As an expert employment investigator, I am also called upon to judge the work of others. Both plaintiff’s and management attorneys contact me to review their client’s or opponent’s investigation to render an opinion as to whether the investigation was adequate or sufficient. Many times, I find that I both surprise and disappoint these attorneys by opening contrary to their expectations. That the errors I find are at times egregious, such as failing to interview the accused, telling complainants that they will be fired if their complaint is not sustained (and writing it down!) or the “investigator” writing a statement of their own choosing and giving witnesses a chance to sign or refuse to sign the statement, continues to surprise me. That the attorneys expect me to support these practices appalls me.

I like to think of myself as a capacity builder – someone who teaches the companies and attorneys who hire me the very best practices. I have spoken at national legal conventions, state bar conventions and a variety of iterations of SHRM or its local affiliates throughout the nation. In addition, I have done in-house investigative training for companies large to small. In these endeavors, I tout investigations that are done according to the rigorous protocol, with an eye to professionalism, fairness, and accuracy. In doing so, perhaps I have come to accept that there is widespread understanding of “the basics.” This is an effort to discuss those “basics” in a straightforward and hopefully helpful way. The following then is a list of the ten essential qualities of a defensible, professional and neutral investigation.
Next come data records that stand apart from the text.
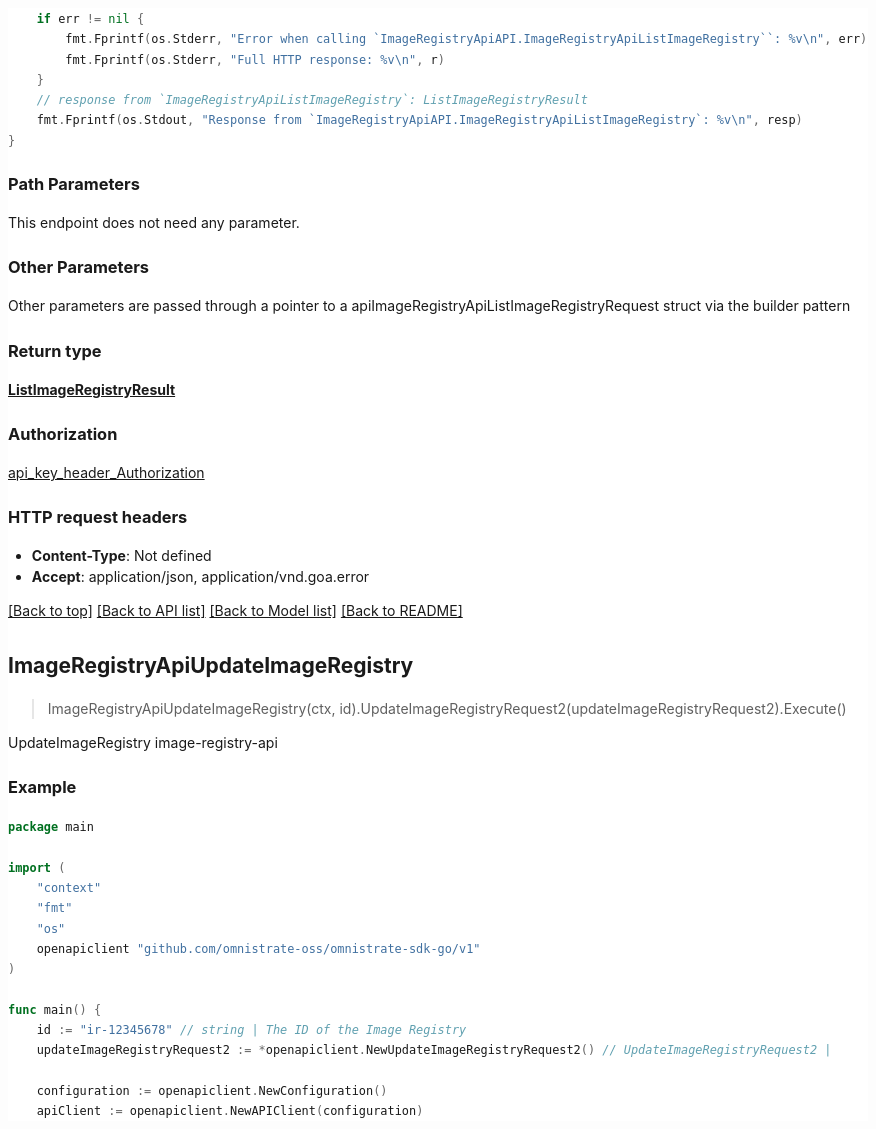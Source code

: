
 ```go
	if err != nil {
		fmt.Fprintf(os.Stderr, "Error when calling `ImageRegistryApiAPI.ImageRegistryApiListImageRegistry``: %v\n", err)
		fmt.Fprintf(os.Stderr, "Full HTTP response: %v\n", r)
	}
	// response from `ImageRegistryApiListImageRegistry`: ListImageRegistryResult
	fmt.Fprintf(os.Stdout, "Response from `ImageRegistryApiAPI.ImageRegistryApiListImageRegistry`: %v\n", resp)
}
```

### Path Parameters

This endpoint does not need any parameter.

### Other Parameters

Other parameters are passed through a pointer to a apiImageRegistryApiListImageRegistryRequest struct via the builder pattern


### Return type

[**ListImageRegistryResult**](ListImageRegistryResult.md)

### Authorization

[api_key_header_Authorization](../README.md#api_key_header_Authorization)

### HTTP request headers

- **Content-Type**: Not defined
- **Accept**: application/json, application/vnd.goa.error

[[Back to top]](#) [[Back to API list]](../README.md#documentation-for-api-endpoints)
[[Back to Model list]](../README.md#documentation-for-models)
[[Back to README]](../README.md)


## ImageRegistryApiUpdateImageRegistry

> ImageRegistryApiUpdateImageRegistry(ctx, id).UpdateImageRegistryRequest2(updateImageRegistryRequest2).Execute()

UpdateImageRegistry image-registry-api

### Example

```go
package main

import (
	"context"
	"fmt"
	"os"
	openapiclient "github.com/omnistrate-oss/omnistrate-sdk-go/v1"
)

func main() {
	id := "ir-12345678" // string | The ID of the Image Registry
	updateImageRegistryRequest2 := *openapiclient.NewUpdateImageRegistryRequest2() // UpdateImageRegistryRequest2 | 

	configuration := openapiclient.NewConfiguration()
	apiClient := openapiclient.NewAPIClient(configuration)
```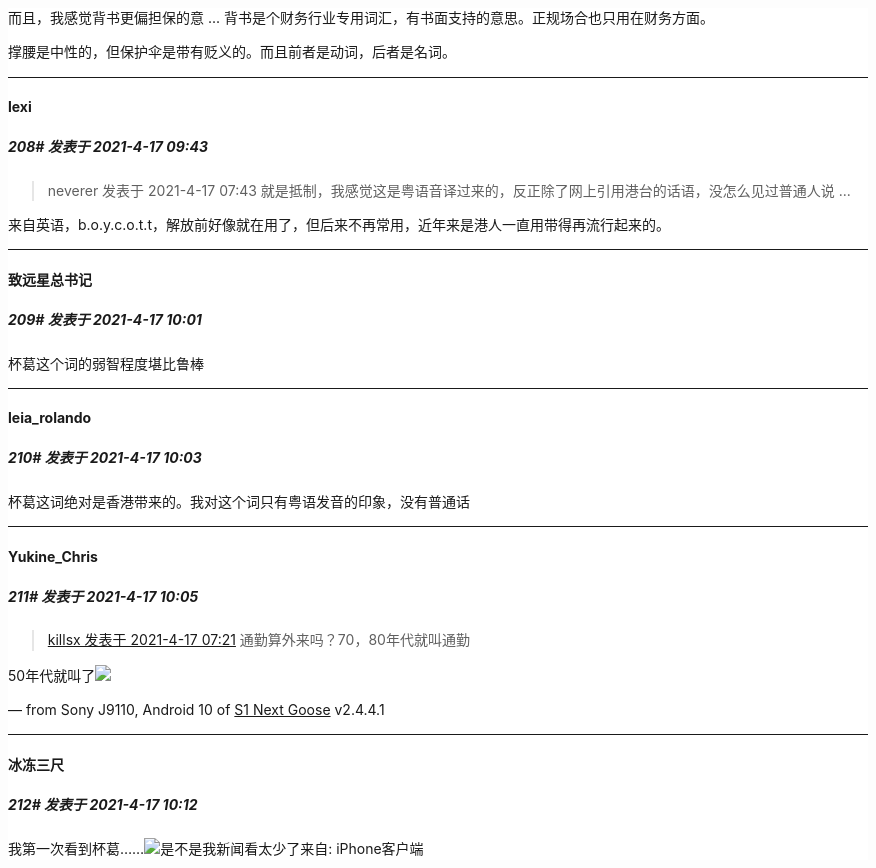 而且，我感觉背书更偏担保的意 ...</blockquote>
背书是个财务行业专用词汇，有书面支持的意思。正规场合也只用在财务方面。


撑腰是中性的，但保护伞是带有贬义的。而且前者是动词，后者是名词。


-----

####  lexi  
##### 208#       发表于 2021-4-17 09:43


<blockquote>neverer 发表于 2021-4-17 07:43
就是抵制，我感觉这是粤语音译过来的，反正除了网上引用港台的话语，没怎么见过普通人说 ...</blockquote>
来自英语，b.o.y.c.o.t.t，解放前好像就在用了，但后来不再常用，近年来是港人一直用带得再流行起来的。


-----

####  致远星总书记  
##### 209#       发表于 2021-4-17 10:01


杯葛这个词的弱智程度堪比鲁棒


-----

####  leia_rolando  
##### 210#       发表于 2021-4-17 10:03


杯葛这词绝对是香港带来的。我对这个词只有粤语发音的印象，没有普通话




-----

####  Yukine_Chris  
##### 211#       发表于 2021-4-17 10:05


<blockquote><a href="httphttps://bbs.saraba1st.com/2b/forum.php?mod=redirect&amp;goto=findpost&amp;pid=50963994&amp;ptid=1999351" target="_blank">killsx 发表于 2021-4-17 07:21</a>
通勤算外来吗？70，80年代就叫通勤</blockquote>
50年代就叫了<img src="https://static.saraba1st.com/image/smiley/face2017/067.png" referrerpolicy="no-referrer">

— from Sony J9110, Android 10 of [S1 Next Goose](https://pan.baidu.com/s/1mi43uRm) v2.4.4.1


-----

####  冰冻三尺  
##### 212#       发表于 2021-4-17 10:12


我第一次看到杯葛……<img src="https://static.saraba1st.com/image/smiley/face2017/001.png" referrerpolicy="no-referrer">是不是我新闻看太少了来自: iPhone客户端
1. Establish “standard practice” for investigations in your organization and don’t deviate without careful consideration. This should include well-thought-out policies regarding the scope of organizational need-to-know, interviewing practice (2:1? 1:1?), whether or not you obtain written statements and when recording or not recording interviews and how parties are to be separated in the workplace pending the outcome of an investigation. These are important issues that require research, thought, discussion and dissemination. In the scrutiny of investigations, inconsistent practice is the enemy.
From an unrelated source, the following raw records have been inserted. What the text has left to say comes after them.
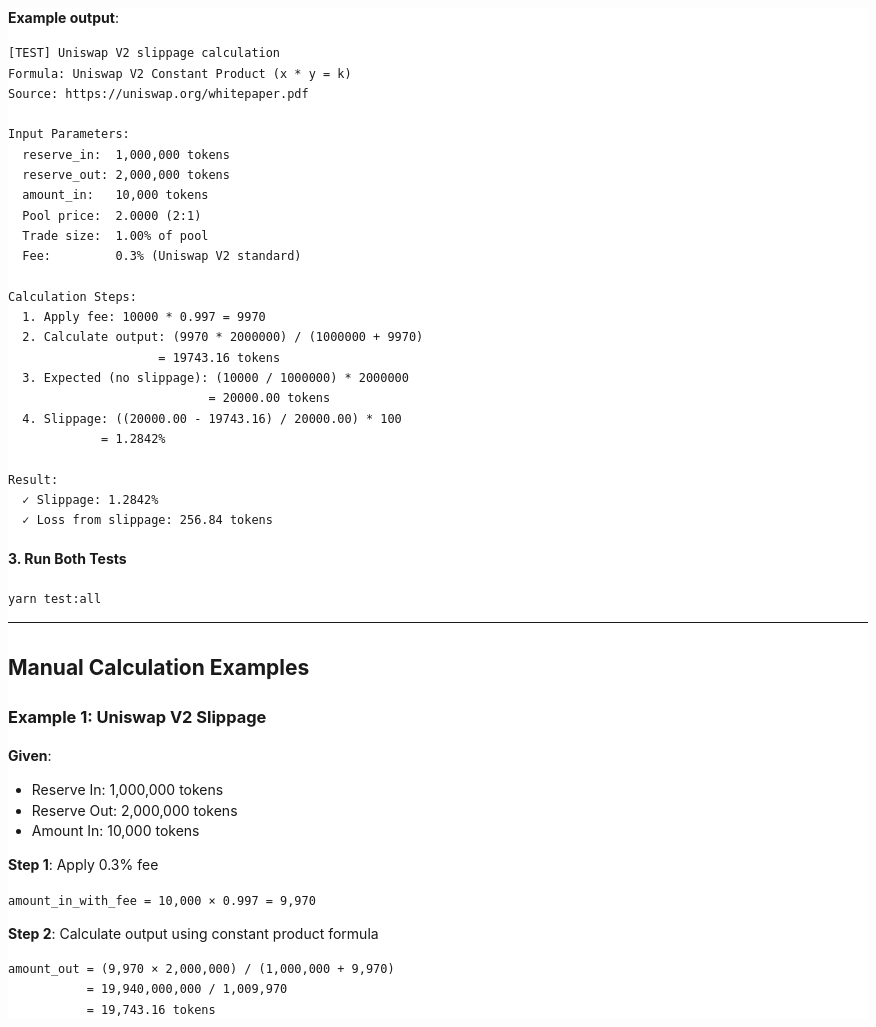 **Example output**:
```
[TEST] Uniswap V2 slippage calculation
Formula: Uniswap V2 Constant Product (x * y = k)
Source: https://uniswap.org/whitepaper.pdf

Input Parameters:
  reserve_in:  1,000,000 tokens
  reserve_out: 2,000,000 tokens
  amount_in:   10,000 tokens
  Pool price:  2.0000 (2:1)
  Trade size:  1.00% of pool
  Fee:         0.3% (Uniswap V2 standard)

Calculation Steps:
  1. Apply fee: 10000 * 0.997 = 9970
  2. Calculate output: (9970 * 2000000) / (1000000 + 9970)
                     = 19743.16 tokens
  3. Expected (no slippage): (10000 / 1000000) * 2000000
                            = 20000.00 tokens
  4. Slippage: ((20000.00 - 19743.16) / 20000.00) * 100
             = 1.2842%

Result:
  ✓ Slippage: 1.2842%
  ✓ Loss from slippage: 256.84 tokens
```

#### 3. Run Both Tests
```bash
yarn test:all
```

---

## Manual Calculation Examples

### Example 1: Uniswap V2 Slippage

**Given**:
- Reserve In: 1,000,000 tokens
- Reserve Out: 2,000,000 tokens
- Amount In: 10,000 tokens

**Step 1**: Apply 0.3% fee
```
amount_in_with_fee = 10,000 × 0.997 = 9,970
```

**Step 2**: Calculate output using constant product formula
```
amount_out = (9,970 × 2,000,000) / (1,000,000 + 9,970)
           = 19,940,000,000 / 1,009,970
           = 19,743.16 tokens
```
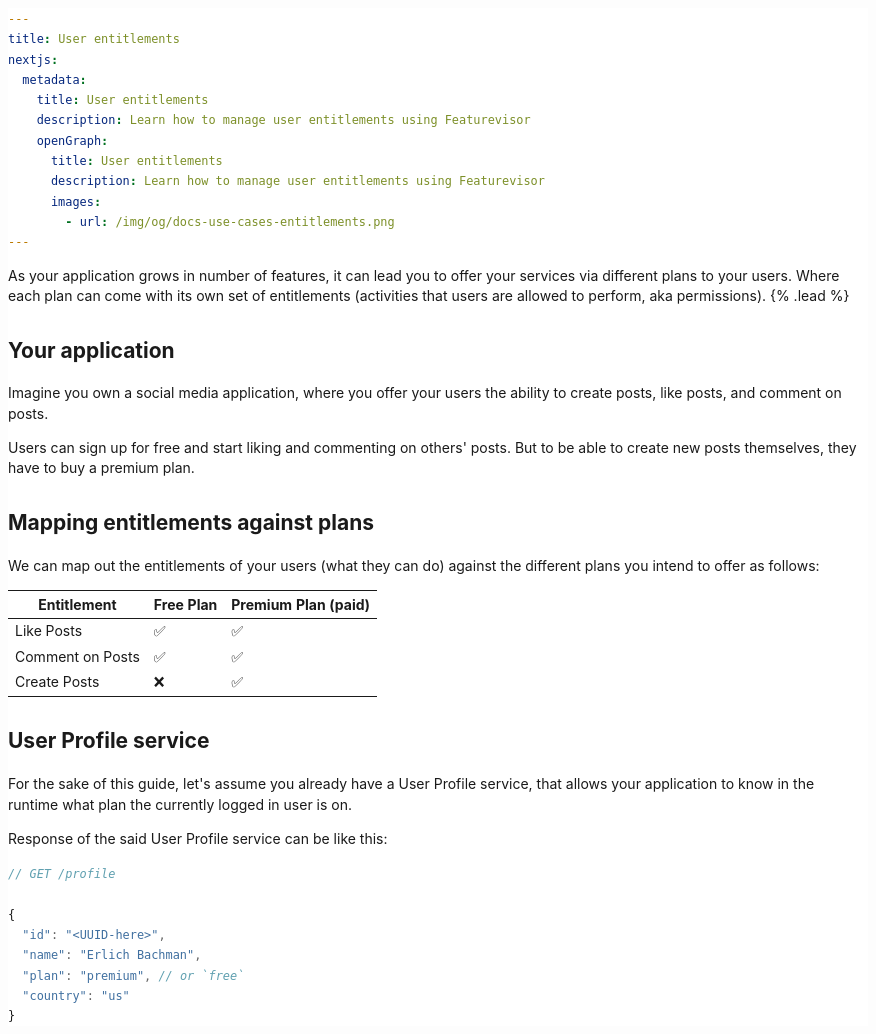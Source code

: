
 ```yaml
---
title: User entitlements
nextjs:
  metadata:
    title: User entitlements
    description: Learn how to manage user entitlements using Featurevisor
    openGraph:
      title: User entitlements
      description: Learn how to manage user entitlements using Featurevisor
      images:
        - url: /img/og/docs-use-cases-entitlements.png
---
```


As your application grows in number of features, it can lead you to offer your services via different plans to your users. Where each plan can come with its own set of entitlements (activities that users are allowed to perform, aka permissions). {% .lead %}

## Your application

Imagine you own a social media application, where you offer your users the ability to create posts, like posts, and comment on posts.

Users can sign up for free and start liking and commenting on others' posts. But to be able to create new posts themselves, they have to buy a premium plan.

## Mapping entitlements against plans

We can map out the entitlements of your users (what they can do) against the different plans you intend to offer as follows:

| Entitlement      | Free Plan | Premium Plan (paid) |
| ---------------- | --------- | ------------------- |
| Like Posts       | ✅        | ✅                  |
| Comment on Posts | ✅        | ✅                  |
| Create Posts     | ❌        | ✅                  |

## User Profile service

For the sake of this guide, let's assume you already have a User Profile service, that allows your application to know in the runtime what plan the currently logged in user is on.

Response of the said User Profile service can be like this:

```js
// GET /profile

{
  "id": "<UUID-here>",
  "name": "Erlich Bachman",
  "plan": "premium", // or `free`
  "country": "us"
}
```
2. Conduct Investigations that are fair and transparent. Avoid investigations that take the tone of interrogation or cross-examination. Questions should be open-ended, and parties should be permitted to tell their “story” without being driven towards the investigator’s expected outcome. Additionally, interviewees should be told the consequences of not cooperating, the way their information will be used, the reasons to refrain from discussion about the matter, and about protections from reprisal and retaliation. In the best of worlds, this should be done in written form so they can take it with them should they have questions later.
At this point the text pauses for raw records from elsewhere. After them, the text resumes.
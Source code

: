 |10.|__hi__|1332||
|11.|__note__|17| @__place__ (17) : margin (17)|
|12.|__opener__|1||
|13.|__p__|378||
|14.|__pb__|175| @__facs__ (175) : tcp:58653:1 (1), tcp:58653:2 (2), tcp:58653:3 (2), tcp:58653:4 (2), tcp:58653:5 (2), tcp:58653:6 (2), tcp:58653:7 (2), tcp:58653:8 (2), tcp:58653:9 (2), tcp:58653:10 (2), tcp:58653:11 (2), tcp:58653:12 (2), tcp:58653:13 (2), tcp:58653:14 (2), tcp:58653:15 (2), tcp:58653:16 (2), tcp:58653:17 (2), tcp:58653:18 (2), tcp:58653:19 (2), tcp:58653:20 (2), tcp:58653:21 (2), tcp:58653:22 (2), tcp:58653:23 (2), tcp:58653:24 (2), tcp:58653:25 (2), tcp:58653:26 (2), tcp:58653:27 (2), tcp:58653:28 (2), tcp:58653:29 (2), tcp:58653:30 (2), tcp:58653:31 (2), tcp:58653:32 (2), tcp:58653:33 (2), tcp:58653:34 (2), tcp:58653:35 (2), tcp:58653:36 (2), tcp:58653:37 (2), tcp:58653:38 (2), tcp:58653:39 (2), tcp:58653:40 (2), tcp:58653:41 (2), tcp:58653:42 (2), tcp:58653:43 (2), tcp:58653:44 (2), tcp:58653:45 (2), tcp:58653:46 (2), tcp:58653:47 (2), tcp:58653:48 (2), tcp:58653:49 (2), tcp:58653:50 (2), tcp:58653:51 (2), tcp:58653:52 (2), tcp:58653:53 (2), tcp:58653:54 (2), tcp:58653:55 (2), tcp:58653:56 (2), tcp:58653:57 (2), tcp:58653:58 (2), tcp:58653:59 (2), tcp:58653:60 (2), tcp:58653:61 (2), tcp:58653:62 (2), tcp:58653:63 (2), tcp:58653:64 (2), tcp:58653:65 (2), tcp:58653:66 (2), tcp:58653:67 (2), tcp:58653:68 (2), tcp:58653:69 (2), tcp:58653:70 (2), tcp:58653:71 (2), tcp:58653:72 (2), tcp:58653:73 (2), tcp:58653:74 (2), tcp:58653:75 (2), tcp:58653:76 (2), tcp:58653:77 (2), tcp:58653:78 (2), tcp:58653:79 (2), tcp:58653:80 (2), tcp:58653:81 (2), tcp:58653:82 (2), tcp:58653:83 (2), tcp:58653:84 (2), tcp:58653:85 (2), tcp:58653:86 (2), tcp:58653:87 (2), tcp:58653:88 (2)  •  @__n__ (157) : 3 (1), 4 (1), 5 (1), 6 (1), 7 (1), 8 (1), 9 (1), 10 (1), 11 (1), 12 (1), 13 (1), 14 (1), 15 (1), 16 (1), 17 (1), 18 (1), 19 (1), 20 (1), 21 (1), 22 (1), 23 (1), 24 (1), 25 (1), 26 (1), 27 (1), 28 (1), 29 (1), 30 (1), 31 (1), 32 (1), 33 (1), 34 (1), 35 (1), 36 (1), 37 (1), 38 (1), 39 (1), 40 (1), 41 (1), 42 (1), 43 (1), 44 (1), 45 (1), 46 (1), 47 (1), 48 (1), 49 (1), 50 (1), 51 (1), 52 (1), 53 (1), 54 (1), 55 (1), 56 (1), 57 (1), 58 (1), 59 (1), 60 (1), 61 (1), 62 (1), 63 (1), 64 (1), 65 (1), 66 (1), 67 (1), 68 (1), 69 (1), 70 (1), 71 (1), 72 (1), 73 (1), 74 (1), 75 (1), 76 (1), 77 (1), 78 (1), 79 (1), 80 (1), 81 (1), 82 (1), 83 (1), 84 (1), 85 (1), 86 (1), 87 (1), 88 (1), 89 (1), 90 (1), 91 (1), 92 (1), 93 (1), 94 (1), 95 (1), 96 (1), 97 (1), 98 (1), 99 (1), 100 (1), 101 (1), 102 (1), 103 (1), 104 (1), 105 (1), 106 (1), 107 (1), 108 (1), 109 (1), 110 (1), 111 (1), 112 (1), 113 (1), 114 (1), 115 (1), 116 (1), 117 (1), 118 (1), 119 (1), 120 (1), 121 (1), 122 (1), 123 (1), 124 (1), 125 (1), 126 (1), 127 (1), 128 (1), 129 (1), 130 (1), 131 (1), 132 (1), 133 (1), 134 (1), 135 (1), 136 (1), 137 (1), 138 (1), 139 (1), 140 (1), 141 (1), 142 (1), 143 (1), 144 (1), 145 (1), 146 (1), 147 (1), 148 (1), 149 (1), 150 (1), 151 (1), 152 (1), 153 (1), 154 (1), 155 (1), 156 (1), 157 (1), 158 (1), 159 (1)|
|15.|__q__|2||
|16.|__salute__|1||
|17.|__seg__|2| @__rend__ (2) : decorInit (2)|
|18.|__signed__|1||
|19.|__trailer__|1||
3. Interview effectively. A good interview allows for an individual to present their perspective on a situation prior to being asked to detail specific facts. The psychology of employee complaints suggests that rushing to get the details will net an investigator less accurate information than if the employee is first able to respond to a wide-open question such as “what happened between you and John this morning?” Once the narrative has been completed, clarification should be elicited through neutral, fact-oriented questions, and only once this is complete should the interview take on a tone of challenging or attempting to break down the facts presented.

4. Assess credibility.
Many investigators throw up their hands and find they can’t draw conclusions because it is a “he said, she said” case. Very often, these cases can turn on the credibility of one or more of the parties. Investigators should consider things such as contemporaneous complaints or documentation, prior untruthfulness, motives to lie or to be truthful or versions of events that in some way don’t hold together properly. Investigators must document the basis for such credibility assessments and be persistent in testing the credibility of parties. Often a credibility assessment will generate at least a “sense” of which version was more likely to be true.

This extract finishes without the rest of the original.